FINRA Rule 3110 also distinguishes the responsibility of the CCO, and the person having supervisory responsibility and documents the differences between written compliance principles and written supervisory processes. Normally, the compliance principles are the guidelines and standards by which member firms are required to abide by. But the written supervisory processes document the supervisory system that should be carried out by member firms and direct the supervisors to ensure compliance to the rules through written procedures. Therefore, supervisory liability for CCO will be held only if the company designates supervisory authority to the CCO through its supervisory procedures. When a CCO has been given the supervisory right, FINRA will investigate if the CCO has sensibly implemented his supervisory task. The inquiry will be very much about the facts and circumstances. FINRA will identify distinct factors to determine if a CCO was well-organized. These factors have been enunciated in many execution reports, including failure to supervise. Factors are summarized below:

  • The CCO recognized misconduct, red flags, or a proposal of misconduct and could not take action to rectify the real or suspected misconduct.
  • The CCO was unsuccessful in " ascertaining, sustaining, and implementing the company's written processes" intended to maintain adherence to the FINRA rules and regulations.
  • The CCO's unproductiveness in supervising led to offensive behavior and whether that offensive behavior enhanced the probability of customer harm.

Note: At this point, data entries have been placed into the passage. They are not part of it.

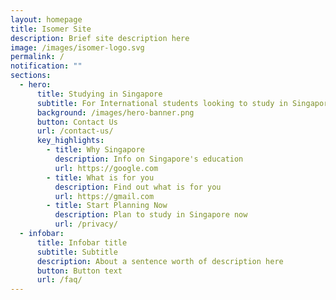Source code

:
 ```yaml
---
layout: homepage
title: Isomer Site
description: Brief site description here
image: /images/isomer-logo.svg
permalink: /
notification: ""
sections:
  - hero:
      title: Studying in Singapore
      subtitle: For International students looking to study in Singapore
      background: /images/hero-banner.png
      button: Contact Us
      url: /contact-us/
      key_highlights:
        - title: Why Singapore
          description: Info on Singapore's education
          url: https://google.com
        - title: What is for you
          description: Find out what is for you
          url: https://gmail.com
        - title: Start Planning Now
          description: Plan to study in Singapore now
          url: /privacy/
  - infobar:
      title: Infobar title
      subtitle: Subtitle
      description: About a sentence worth of description here
      button: Button text
      url: /faq/
---
```

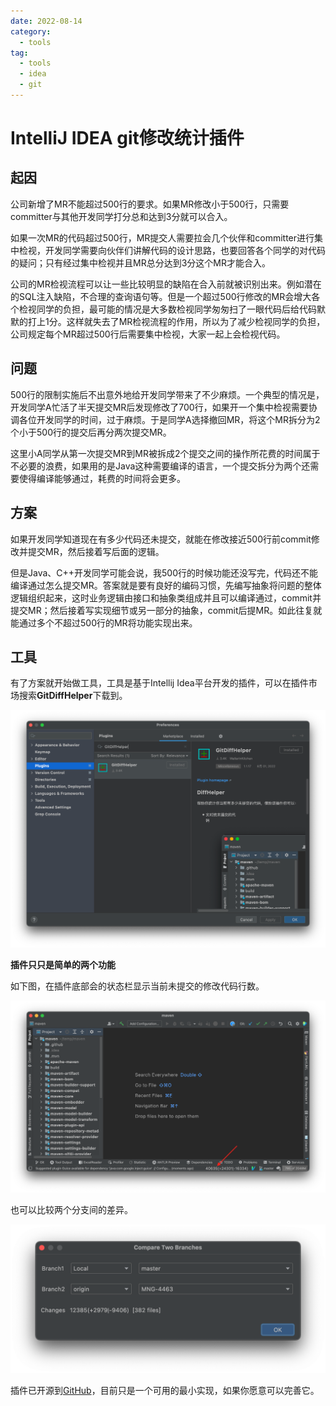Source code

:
 ```yaml
---
date: 2022-08-14
category:
  - tools
tag:
  - tools
  - idea
  - git
---
```


# IntelliJ IDEA git修改统计插件

## 起因

公司新增了MR不能超过500行的要求。如果MR修改小于500行，只需要committer与其他开发同学打分总和达到3分就可以合入。

如果一次MR的代码超过500行，MR提交人需要拉会几个伙伴和committer进行集中检视，开发同学需要向伙伴们讲解代码的设计思路，也要回答各个同学的对代码的疑问；只有经过集中检视并且MR总分达到3分这个MR才能合入。

公司的MR检视流程可以让一些比较明显的缺陷在合入前就被识别出来。例如潜在的SQL注入缺陷，不合理的查询语句等。但是一个超过500行修改的MR会增大各个检视同学的负担，最可能的情况是大多数检视同学匆匆扫了一眼代码后给代码默默的打上1分。这样就失去了MR检视流程的作用，所以为了减少检视同学的负担，公司规定每个MR超过500行后需要集中检视，大家一起上会检视代码。

## 问题

500行的限制实施后不出意外地给开发同学带来了不少麻烦。一个典型的情况是，开发同学A忙活了半天提交MR后发现修改了700行，如果开一个集中检视需要协调各位开发同学的时间，过于麻烦。于是同学A选择撤回MR，将这个MR拆分为2个小于500行的提交后再分两次提交MR。

这里小A同学从第一次提交MR到MR被拆成2个提交之间的操作所花费的时间属于不必要的浪费，如果用的是Java这种需要编译的语言，一个提交拆分为两个还需要使得编译能够通过，耗费的时间将会更多。

## 方案

如果开发同学知道现在有多少代码还未提交，就能在修改接近500行前commit修改并提交MR，然后接着写后面的逻辑。

但是Java、C++开发同学可能会说，我500行的时候功能还没写完，代码还不能编译通过怎么提交MR。答案就是要有良好的编码习惯，先编写抽象将问题的整体逻辑组织起来，这时业务逻辑由接口和抽象类组成并且可以编译通过，commit并提交MR；然后接着写实现细节或另一部分的抽象，commit后提MR。如此往复就能通过多个不超过500行的MR将功能实现出来。

## 工具

有了方案就开始做工具，工具是基于Intellij Idea平台开发的插件，可以在插件市场搜索**GitDiffHelper**下载到。

![image-20220814221206045](./assets/image-20220814221206045.png)

**插件只只是简单的两个功能**

如下图，在插件底部会的状态栏显示当前未提交的修改代码行数。

![image](./assets/68747470733a2f2f706c7567696e732e6a657.png)

也可以比较两个分支间的差异。

![d393536642d316631633139316664363039](./assets/d393536642d316631633139316664363039.png)

插件已开源到[GitHub](https://github.com/WalterInKitchen/git_diff_idea_plugin)，目前只是一个可用的最小实现，如果你愿意可以完善它。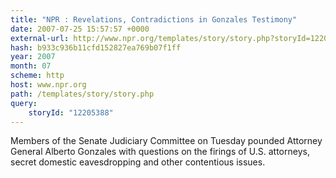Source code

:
 ```yaml
---
title: "NPR : Revelations, Contradictions in Gonzales Testimony"
date: 2007-07-25 15:57:57 +0000
external-url: http://www.npr.org/templates/story/story.php?storyId=12205388
hash: b933c936b11cfd152827ea769b07f1ff
year: 2007
month: 07
scheme: http
host: www.npr.org
path: /templates/story/story.php
query:
    storyId: "12205388"
---
```


Members of the Senate Judiciary Committee on Tuesday pounded Attorney General Alberto Gonzales with questions on the firings of U.S. attorneys, secret domestic eavesdropping and other contentious issues.
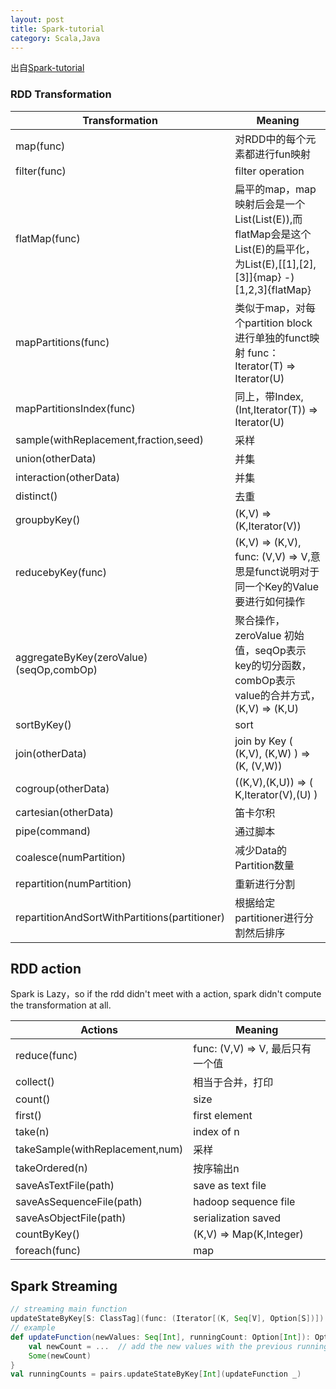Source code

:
 ```yaml
---
layout: post
title: Spark-tutorial
category: Scala,Java
---
```

出自[Spark-tutorial](http://spark.apache.org/docs/latest/programming-guide.html)
### RDD Transformation
Transformation | Meaning
---------------| -------
map(func) | 对RDD中的每个元素都进行fun映射
filter(func) | filter operation
flatMap(func) | 扁平的map，map映射后会是一个List(List(E)),而flatMap会是这个List(E)的扁平化， 为List(E),[[1],[2],[3]]{map} -) [1,2,3]{flatMap}
mapPartitions(func) | 类似于map，对每个partition block进行单独的funct映射 func：Iterator(T) => Iterator(U)
mapPartitionsIndex(func) | 同上，带Index, (Int,Iterator(T)) => Iterator(U)
sample(withReplacement,fraction,seed) | 采样
union(otherData) | 并集
interaction(otherData) | 并集
distinct() | 去重
groupbyKey() | (K,V) => (K,Iterator(V))
reducebyKey(func) | (K,V) => (K,V), func: (V,V) => V,意思是funct说明对于同一个Key的Value要进行如何操作
aggregateByKey(zeroValue)(seqOp,combOp) | 聚合操作，zeroValue 初始值，seqOp表示key的切分函数，combOp表示value的合并方式，(K,V) => (K,U)
sortByKey() | sort
join(otherData) | join by Key ( (K,V), (K,W) ) => (K, (V,W))
cogroup(otherData) | ((K,V),(K,U)) => ( K,Iterator(V),(U) )
cartesian(otherData) | 笛卡尔积
pipe(command) | 通过脚本
coalesce(numPartition) | 减少Data的Partition数量
repartition(numPartition) | 重新进行分割
repartitionAndSortWithPartitions(partitioner) | 根据给定partitioner进行分割然后排序

## RDD action
Spark is Lazy，so if the rdd didn't meet with a action, spark didn't compute the transformation at all.  

Actions | Meaning
------- | -------
reduce(func) | func: (V,V) => V, 最后只有一个值
collect() | 相当于合并，打印
count() | size
first() | first element
take(n) | index of n
takeSample(withReplacement,num) | 采样
takeOrdered(n) | 按序输出n
saveAsTextFile(path) | save as text file
saveAsSequenceFile(path) | hadoop sequence file
saveAsObjectFile(path) | serialization saved
countByKey() | (K,V) => Map(K,Integer)
foreach(func) | map

## Spark Streaming  
```Scala
// streaming main function  
updateStateByKey[S: ClassTag](func: (Iterator[(K, Seq[V], Option[S])]) => Iterator[(K, S)])   
// example  
def updateFunction(newValues: Seq[Int], runningCount: Option[Int]): Option[Int] = {  
    val newCount = ...  // add the new values with the previous running count to get the new count  
    Some(newCount)  
}  
val runningCounts = pairs.updateStateByKey[Int](updateFunction _)  
```
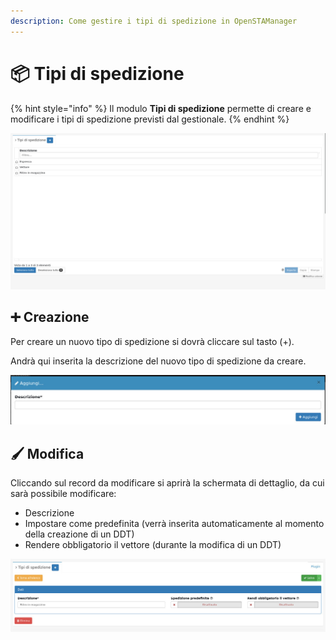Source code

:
 ```yaml
---
description: Come gestire i tipi di spedizione in OpenSTAManager
---
```


# 📦 Tipi di spedizione

{% hint style="info" %}
Il modulo **Tipi di spedizione** permette di creare e modificare i tipi di spedizione previsti dal gestionale.
{% endhint %}

![](<../../../../.gitbook/assets/image (122).png>)

## ➕ Creazione

Per creare un nuovo tipo di spedizione si dovrà cliccare sul tasto (+).

Andrà qui inserita la descrizione del nuovo tipo di spedizione da creare.

![](<../../../../.gitbook/assets/image (597).png>)



## 🖌️ Modifica

Cliccando sul record da modificare si aprirà la schermata di dettaglio, da cui sarà possibile modificare:

* Descrizione
* Impostare come predefinita (verrà inserita automaticamente al momento della creazione di un DDT)
* Rendere obbligatorio il vettore (durante la modifica di un DDT)

![](<../../../../.gitbook/assets/image (369).png>)
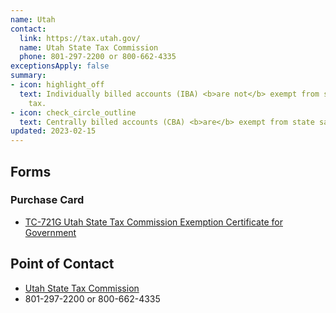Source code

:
 ```yaml
---
name: Utah
contact:
  link: https://tax.utah.gov/
  name: Utah State Tax Commission
  phone: 801-297-2200 or 800-662-4335
exceptionsApply: false
summary:
- icon: highlight_off
  text: Individually billed accounts (IBA) <b>are not</b> exempt from state sales
    tax.
- icon: check_circle_outline
  text: Centrally billed accounts (CBA) <b>are</b> exempt from state sales tax.
updated: 2023-02-15
---
```


## Forms

### Purchase Card

* [TC-721G Utah State Tax Commission Exemption Certificate for Government](https://tax.utah.gov/forms-pubs)

## Point of Contact
- [Utah State Tax Commission](https://tax.utah.gov/)
- 801-297-2200 or 800-662-4335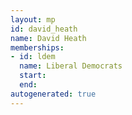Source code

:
 ```yaml
---
layout: mp
id: david_heath
name: David Heath
memberships:
- id: ldem
  name: Liberal Democrats
  start: 
  end: 
autogenerated: true
---
```

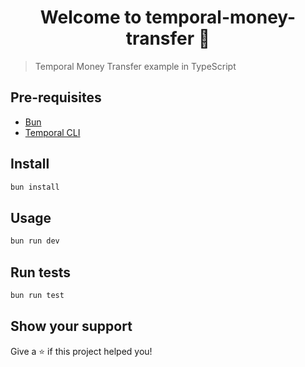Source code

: <h1 align="center">Welcome to temporal-money-transfer 👋</h1>

> Temporal Money Transfer example in TypeScript

## Pre-requisites

- [Bun](https://bun.sh)
- [Temporal CLI](https://docs.temporal.io/server/quick-install/)

## Install

```sh
bun install
```

## Usage

```sh
bun run dev
```

## Run tests

```sh
bun run test
```

## Show your support

Give a ⭐️ if this project helped you!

The regulation highlights CCO liability however also includes certain alleviating factors:

  • The firm did not provide sufficient support to the CCO through staffing or other resources, due to which CCO could not perform his duties perfectly.
  • Other errands excessively burdened the CCO.
  • The supervisory obligations of the CCO were inadequately described or coincided with another official firm.
  • The CCO tried in good faith to perform the duties obligatory to him by discussing the alleviating factors with the company's administration.

In Conclusion

Generally, a CCO's duty is advisory, not supervisory. It would be prudent for member firms to clearly define the advisory and compliance responsibilities and differentiate them from supervisory duties. In instances where the firm has assigned supervisory responsibilities to the CCO, only, in this case, supervisory liability for the CCO can be held. Importantly, she or he must sensibly perform those duties and be mindful of the facts and circumstances detailed in many enforcement actions/finding reports by the staff of both FINRA and the Securities and Exchange Commission (“SEC”).